▶ MATERIAL FOR THE TASK
= Beginning of Section =

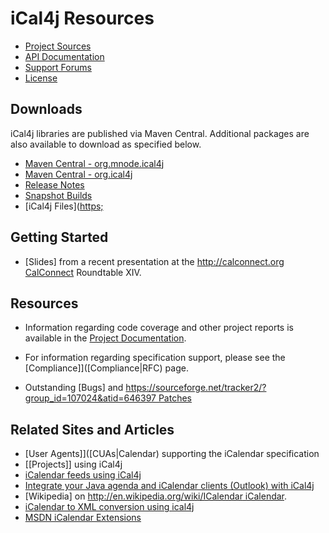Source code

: # iCal4j Resources

* [Project Sources](http://github.com/ical4j)
* [API Documentation](http://ical4j.github.io/docs)
* [Support Forums](https://github.com/orgs/ical4j/discussions)
* [License](http://github.com/ical4j/ical4j/license.html)

## Downloads

iCal4j libraries are published via Maven Central. Additional packages are also available to
download as specified below.

* [Maven Central - org.mnode.ical4j](https://central.sonatype.com/namespace/org.mnode.ical4j)
* [Maven Central - org.ical4j](https://central.sonatype.com/namespace/org.ical4j)
* [Release Notes](http://ical4j.github.io/docs/release-notes.html)
* [Snapshot Builds](https://oss.sonatype.org/content/repositories/snapshots/org/mnode/ical4j/)
* [iCal4j Files]([https;](https://files.ical4j.org/)

## Getting Started

* [Slides] from a recent presentation at the [http://calconnect.org CalConnect](http://ical4j.cvs.sourceforge.net/viewvc/*checkout*/ical4j/iCal4j/etc/iCal4j_Calconnect.pdf) Roundtable XIV.

## Resources

* Information regarding code coverage and other project reports is available in the [Project Documentation](http://github.com/ical4j/ical4j).

* For information regarding specification support, please see the [Compliance]]([Compliance|RFC) page.

* Outstanding [Bugs] and [https://sourceforge.net/tracker2/?group_id=107024&atid=646397 Patches](https://sourceforge.net/tracker2/?group_id=107024&atid=646395)

## Related Sites and Articles

* [User Agents]]([CUAs|Calendar) supporting the iCalendar specification
* [[Projects]] using iCal4j
* [iCalendar feeds using iCal4j](http://www.lunatech.com/archives/2006/04/19/icalendar-feeds)
* [Integrate your Java agenda and iCalendar clients (Outlook) with iCal4j](http://www.twproject.com/icalendar.page)
* [Wikipedia] on [http://en.wikipedia.org/wiki/ICalendar iCalendar](http://en.wikipedia.org/).
* [iCalendar to XML conversion using ical4j](https://blogs.oracle.com/arnaudq/entry/icalendar_to_xml_conversion_using)
* [MSDN iCalendar Extensions](http://msdn.microsoft.com/en-us/library/ee159939.aspx)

= End of Section =

If an entry holds a picture, leave that picture out, and transcribe the rest of the listing above exactly.

Source code

: # iCal4j Resources

* [Project Sources](http://github.com/ical4j)
* [API Documentation](http://ical4j.github.io/docs)
* [Support Forums](https://github.com/orgs/ical4j/discussions)
* [License](http://github.com/ical4j/ical4j/license.html)

## Downloads

iCal4j libraries are published via Maven Central. Additional packages are also available to
download as specified below.

* [Maven Central - org.mnode.ical4j](https://central.sonatype.com/namespace/org.mnode.ical4j)
* [Maven Central - org.ical4j](https://central.sonatype.com/namespace/org.ical4j)
* [Release Notes](http://ical4j.github.io/docs/release-notes.html)
* [Snapshot Builds](https://oss.sonatype.org/content/repositories/snapshots/org/mnode/ical4j/)
* [iCal4j Files]([https;](https://files.ical4j.org/)

## Getting Started

* [Slides] from a recent presentation at the [http://calconnect.org CalConnect](http://ical4j.cvs.sourceforge.net/viewvc/*checkout*/ical4j/iCal4j/etc/iCal4j_Calconnect.pdf) Roundtable XIV.

## Resources

* Information regarding code coverage and other project reports is available in the [Project Documentation](http://github.com/ical4j/ical4j).

* For information regarding specification support, please see the [Compliance]]([Compliance|RFC) page.

* Outstanding [Bugs] and [https://sourceforge.net/tracker2/?group_id=107024&atid=646397 Patches](https://sourceforge.net/tracker2/?group_id=107024&atid=646395)

## Related Sites and Articles

* [User Agents]]([CUAs|Calendar) supporting the iCalendar specification
* [[Projects]] using iCal4j
* [iCalendar feeds using iCal4j](http://www.lunatech.com/archives/2006/04/19/icalendar-feeds)
* [Integrate your Java agenda and iCalendar clients (Outlook) with iCal4j](http://www.twproject.com/icalendar.page)
* [Wikipedia] on [http://en.wikipedia.org/wiki/ICalendar iCalendar](http://en.wikipedia.org/).
* [iCalendar to XML conversion using ical4j](https://blogs.oracle.com/arnaudq/entry/icalendar_to_xml_conversion_using)
* [MSDN iCalendar Extensions](http://msdn.microsoft.com/en-us/library/ee159939.aspx)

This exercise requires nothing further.